There’s something magical about writer’s conferences (or at least it seems to inspire magical thinking). We all go in with two secret thoughts: first, that we’ll be the absolute, bottom of the barrel worst writer there. Everyone will confirm what we secretly thought all along, that we are wasting our time, will never amount to anything, and should give up as a lost cause. Second, that somehow we will be the absolute best writer they’ve ever seen, we’ll win every contest (even the ones we didn’t enter) and will walk away with a book deal to rival Stephen King. Our natural abilities will shimmer about us like a writerly aura and immediately every editor there will flock to us, convinced we are the next greatest thing without having read a single word we’ve written.
So that may be overstating things. But in all seriousness every writer has had these thoughts to some degree and probably the experiences to go with them. For me, this past weekend at the Midwest Writers Workshop Writing Conference I got to taste shades of both and surprisingly the most valuable by far was the total shit-storm bad news.
The fun, dreamy part was winning the write off contest. Like getting an acceptance letter, winning a contest (and a check!) is the most affirming thing I can think of as a writer. It was lovely, I felt good about the work I produced, and I tried really hard not to preen, though truth be told I was feeling pretty uppity. But my comeuppance was soon at hand.
It turns out, I am capable of writing some pretty abject crap. Embarrassingly bad. Hauntingly bad. Wake you up from a dead sleep just to replay the humiliation of it in your head bad.
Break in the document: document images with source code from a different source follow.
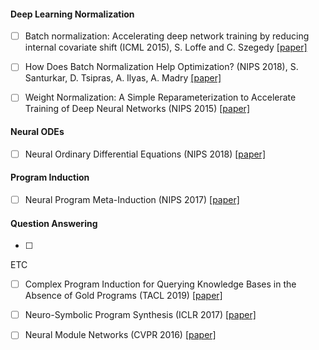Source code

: 



#### Deep Learning Normalization

- [ ] Batch normalization: Accelerating deep network training by reducing internal covariate shift (ICML 2015), S. Loffe and C. Szegedy [[paper]](https://arxiv.org/abs/1502.03167)
- [ ] How Does Batch Normalization Help Optimization? (NIPS 2018), S. Santurkar, D. Tsipras, A. Ilyas, A. Madry [[paper]](https://arxiv.org/abs/1805.11604)
- [ ] Weight Normalization: A Simple Reparameterization to Accelerate Training of Deep Neural Networks (NIPS 2015) [[paper]](https://arxiv.org/abs/1602.07868)


#### Neural ODEs
- [ ] Neural Ordinary Differential Equations (NIPS 2018) [[paper]](https://arxiv.org/pdf/1806.07366.pdf)

#### Program Induction
- [ ] Neural Program Meta-Induction (NIPS 2017) [[paper]](https://papers.nips.cc/paper/6803-neural-program-meta-induction.pdf)



#### Question Answering

- [ ] 





ETC

- [ ] Complex Program Induction for Querying Knowledge Bases in the Absence of Gold Programs (TACL 2019) [[paper]](https://www.aclweb.org/anthology/Q19-1012.pdf)
- [ ] Neuro-Symbolic Program Synthesis (ICLR 2017) [[paper]](https://arxiv.org/pdf/1611.01855.pdf)
- [ ] Neural Module Networks (CVPR 2016) [[paper]](https://openaccess.thecvf.com/content_cvpr_2016/papers/Andreas_Neural_Module_Networks_CVPR_2016_paper.pdf)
I submitted pages from my (THANKFULLY NOT COMPLETED) manuscript and Oh. My. God. I could die. The grammar mistakes alone are enough to make every English teacher I’ve ever encountered weep. And then there’s just everything else…insipid dialogue, hollow characters, and possibly the worst dialogue tag ever written. Someday I’ll say what it was and it will be funny but it’s too fresh and I’m still too mortified. Moral of the (really bad) story?
I’ve gotta start from scratch.
It sucks. I worked hard on those pages. I was proud of them simply because they represented me taking myself and my love of writing seriously. But they can’t be salvaged and that’s okay. I can keep the concept. I can keep the themes. I can keep going but I can’t keep going from where I was. And if this isn’t proof of how far I’ve come in the past two years, I don’t know what is.
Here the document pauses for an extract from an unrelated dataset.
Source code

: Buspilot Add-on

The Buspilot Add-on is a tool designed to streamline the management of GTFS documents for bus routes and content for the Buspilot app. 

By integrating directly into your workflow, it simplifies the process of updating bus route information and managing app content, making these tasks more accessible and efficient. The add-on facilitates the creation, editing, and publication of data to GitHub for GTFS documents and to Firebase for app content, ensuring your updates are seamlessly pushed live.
Two years ago this would have gutted me. Two years I would have said winning the contest was a fluke, the critiques I received were proof that I was a complete idiot and a terrible writer. Two years ago I would have completely given up writing. Deleted this blog. Torn up my pages. Done the electronic version of throwing it all into a fire. Instead this has inspired me because I know for a fact I can do better. I know I can. I have never felt so sure about anything in my life. Did the critiques hurt? Sure, they stung a bit. Like I said, we all have that secret hope that maybe we’re the one writer who gets it 100% right on the first draft. But like any bee sting the pain was brief (this is assuming you’re not horribly allergic to bees, in which case you can completely disregard this analogy and substitute your own). That sting of honesty is what’s going to help shape me into a better writer. Bad news? Yes. Good outcome? Absolutely.
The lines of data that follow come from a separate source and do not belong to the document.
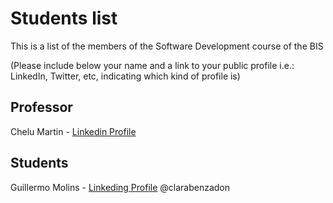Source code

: # Students list

This is a list of the members of the Software Development course of the BIS

(Please include below your name and a link to your public profile i.e.: LinkedIn, Twitter, etc, indicating which kind of profile is)

## Professor
Chelu Martin - [Linkedin Profile](https://www.linkedin.com/in/chelu-martin-romera/)

## Students
Guillermo Molins - [Linkeding Profile](https://www.linkedin.com/in/guillermo-molins-méndez-b6946a180)
@clarabenzadon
*One funny critique I received from my all day intensive was that the children in my story didn’t “sound” like children. She even wrote that they seemed like brats. I, of course, had based the characters around my own children so her assessment of brats was completely valid. But also, “lady, you try raising my kids and see if they sound any better. AND if you say your kid’s never ate hairy fruit snacks out of a car seat you’re either childless, a liar or didn’t even use car seats back then.